[Start of section]

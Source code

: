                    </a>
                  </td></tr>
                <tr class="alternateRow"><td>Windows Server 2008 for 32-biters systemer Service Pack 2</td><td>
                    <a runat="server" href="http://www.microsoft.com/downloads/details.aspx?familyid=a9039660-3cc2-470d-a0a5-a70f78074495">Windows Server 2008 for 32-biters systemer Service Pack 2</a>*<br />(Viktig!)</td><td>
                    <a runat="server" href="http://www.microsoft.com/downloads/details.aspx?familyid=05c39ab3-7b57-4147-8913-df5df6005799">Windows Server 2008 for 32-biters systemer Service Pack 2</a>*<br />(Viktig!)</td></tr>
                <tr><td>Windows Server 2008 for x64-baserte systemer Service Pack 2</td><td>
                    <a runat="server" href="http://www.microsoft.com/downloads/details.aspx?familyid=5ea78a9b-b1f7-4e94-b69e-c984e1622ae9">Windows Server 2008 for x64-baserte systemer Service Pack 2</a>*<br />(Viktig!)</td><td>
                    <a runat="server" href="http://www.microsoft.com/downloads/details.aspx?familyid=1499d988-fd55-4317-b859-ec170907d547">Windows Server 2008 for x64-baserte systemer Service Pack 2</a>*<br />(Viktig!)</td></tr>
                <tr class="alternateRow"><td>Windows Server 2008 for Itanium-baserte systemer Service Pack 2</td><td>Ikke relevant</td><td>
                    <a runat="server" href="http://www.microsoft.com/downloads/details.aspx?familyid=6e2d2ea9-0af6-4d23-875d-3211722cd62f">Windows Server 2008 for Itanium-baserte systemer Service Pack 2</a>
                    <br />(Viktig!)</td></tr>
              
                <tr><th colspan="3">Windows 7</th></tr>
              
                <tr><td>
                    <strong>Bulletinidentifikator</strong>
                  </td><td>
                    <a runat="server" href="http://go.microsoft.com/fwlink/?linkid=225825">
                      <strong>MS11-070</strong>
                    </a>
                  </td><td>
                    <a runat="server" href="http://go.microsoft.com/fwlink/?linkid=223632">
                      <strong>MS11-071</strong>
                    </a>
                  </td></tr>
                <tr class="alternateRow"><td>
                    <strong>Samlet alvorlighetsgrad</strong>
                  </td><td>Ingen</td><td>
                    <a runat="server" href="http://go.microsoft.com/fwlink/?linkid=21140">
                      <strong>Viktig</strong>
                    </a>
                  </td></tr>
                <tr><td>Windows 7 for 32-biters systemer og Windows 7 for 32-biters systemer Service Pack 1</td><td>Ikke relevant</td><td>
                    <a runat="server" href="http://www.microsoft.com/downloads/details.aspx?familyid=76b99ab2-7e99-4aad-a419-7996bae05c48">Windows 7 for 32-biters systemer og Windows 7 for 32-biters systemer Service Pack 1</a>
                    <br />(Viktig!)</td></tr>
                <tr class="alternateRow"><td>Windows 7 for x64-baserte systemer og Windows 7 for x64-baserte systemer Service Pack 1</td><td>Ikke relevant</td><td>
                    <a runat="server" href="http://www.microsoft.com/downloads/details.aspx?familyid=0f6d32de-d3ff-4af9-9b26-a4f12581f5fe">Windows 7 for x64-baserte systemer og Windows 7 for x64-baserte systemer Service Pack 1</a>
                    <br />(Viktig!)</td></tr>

[End of section]
[Start of section]

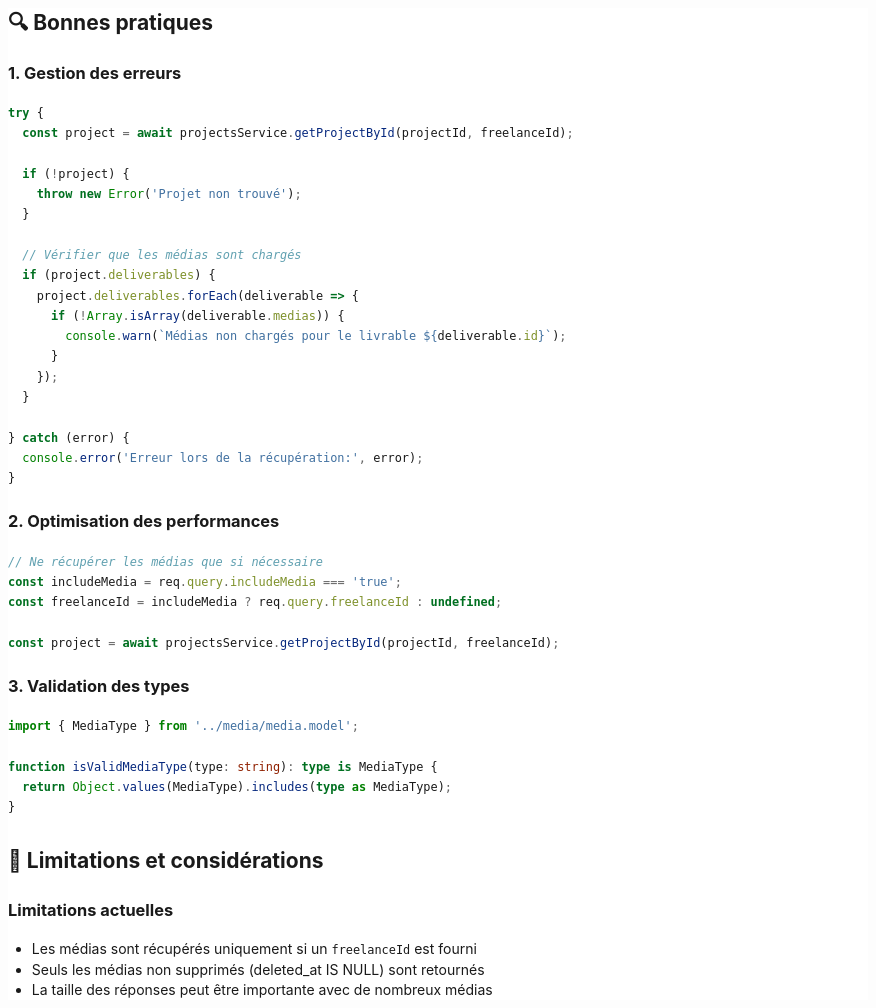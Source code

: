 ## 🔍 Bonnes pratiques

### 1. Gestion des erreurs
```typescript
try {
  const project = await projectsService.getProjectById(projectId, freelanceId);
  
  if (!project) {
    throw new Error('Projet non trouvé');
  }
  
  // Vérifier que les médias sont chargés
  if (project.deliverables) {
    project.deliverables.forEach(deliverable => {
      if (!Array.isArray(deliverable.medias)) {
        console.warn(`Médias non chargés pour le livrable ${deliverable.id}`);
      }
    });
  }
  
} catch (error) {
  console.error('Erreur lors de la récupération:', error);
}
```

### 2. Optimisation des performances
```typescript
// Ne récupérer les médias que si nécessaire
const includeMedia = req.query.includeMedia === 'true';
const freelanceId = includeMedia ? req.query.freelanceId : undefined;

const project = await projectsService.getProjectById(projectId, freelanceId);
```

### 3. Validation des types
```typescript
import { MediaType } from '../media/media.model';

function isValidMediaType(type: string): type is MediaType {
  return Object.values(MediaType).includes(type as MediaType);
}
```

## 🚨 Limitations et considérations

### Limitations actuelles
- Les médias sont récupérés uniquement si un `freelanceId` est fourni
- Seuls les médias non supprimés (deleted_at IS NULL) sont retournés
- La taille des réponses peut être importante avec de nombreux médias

[End of section]

### Exercise objective
For this listing, copy out every line that includes the word "projectsService".

### Solution
  const project = await projectsService.getProjectById(projectId, freelanceId);
const project = await projectsService.getProjectById(projectId, freelanceId);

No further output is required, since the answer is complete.